Justiça sequestrou cerca de R$ 80 mi em bens de suspeito, diz juiz em MS

Por: Tatiane Queiroz

Grejianim é apontado como um dos chefes do contrabando de cigarro no país. Suspeito foi preso na quarta-feira (23), em uma fazenda em Eldorado.

A Justiça Federal já sequestrou bens avaliados em aproximadamente R$ 80 milhões do homem apontado pelo órgão como um dos maiores contrabandistas de cigarro do país, Alcides Carlos Grejianim, conhecido como Polaco. A informação é do juiz da 3ª Vara Federal de Mato Grosso do Sul, Odilon de Oliveira.

Polaco foi preso na última quarta-feira (23), em uma fazenda em Eldorado, município distante 440 quilômetros de Campo Grande. A prisão ocorreu durante a Operação Alvorada Voraz, feita pela Polícia Rodoviária Federal (PRF) e pelo Grupo de Combate ao Crime Organizado (Gaeco), do Ministério Público Estadual (MPE-MS).

Segundo a Justiça Federal, com o dinheiro dos crimes de contrabando, Polaco já teria comprado 11 fazendas na fronteira com o Paraguai.

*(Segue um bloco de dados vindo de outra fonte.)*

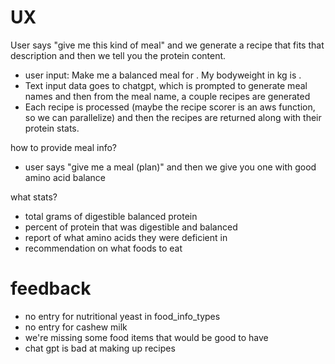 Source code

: # UX

User says "give me this kind of meal" and we generate a recipe that fits that description and then we tell you the protein content.

- user input: Make me a balanced <kind> meal for <meal-time>. My bodyweight in kg is <count>.
- Text input data goes to chatgpt, which is prompted to generate meal names and then from the meal name, a couple recipes are generated
- Each recipe is processed (maybe the recipe scorer is an aws function, so we can parallelize) and then the recipes are returned along with their protein stats.


how to provide meal info?
- user says "give me a meal (plan)" and then we give you one with good amino acid balance

what stats?
- total grams of digestible balanced protein
- percent of protein that was digestible and balanced
- report of what amino acids they were deficient in
- recommendation on what foods to eat

# feedback
- no entry for nutritional yeast in food_info_types
- no entry for cashew milk
- we're missing some food items that would be good to have
- chat gpt is bad at making up recipes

Uma delas tem 2,5 mil hectares e foi avaliada em R$ 25 milhões. Oliveira explica que os bens sequestrados ficam bloqueados e que, após a conclusão do processo, eles podem ser devolvidos ara o dono ou confiscados pela Justiça. “Quando os bens são confiscados passam a pertencer ao Estado e podem ser leiloados”, explicou o Oliveira.

Ainda segundo o juiz, em fevereiro deste ano, a Justiça arrecadou R$ 7 milhões com a venda de nove mil cabeças de gado que pertenciam a Polaco.

Atualmente, Oliveira é titular da única vara de Mato Grosso do Sul especializada em crimes financeiros e de lavagem de dinheiro proveniente do narcotráfico, com jurisdição sobre todo o estado.

“Além de mandar os bandidos para a cadeia, confisco o dinheiro e os bens que eles conseguiram através do crime. Acredito que esse é o maior problema para eles. Quando confiscamos o dinheiro, conseguimos fragilizar o bandido e desarticular o esquema criminoso”, afirmou Oliveira ao G1.

Proteção

O juiz Odilon de Oliveira, é o único que recebe proteção permanente da Polícia Federal dentre os 600 magistrados federais que atuam em varas criminais no país, segundo o a Associação dos Juízes Federais do Brasil (Ajufe).

“Não tem nem como contar quantas ameaças já recebi. Foram ameças por cartas, bilhetes anônimos, telefonemas e até e-mails”, disse o juiz.

Oliveira afirmou ao G1 que arquiva todas os documentos e provas de ameaças contra ele. “Essa gaveta é só para isso. Dentro dela guardo cartas, gravações e processos de investigações relacionados às ameaças e planos de morte contra mim”, afirmou.

Para garantir a segurança do magistrado, equipes de agentes federais, fortemente armados, escoltam o juiz 24 horas por dia.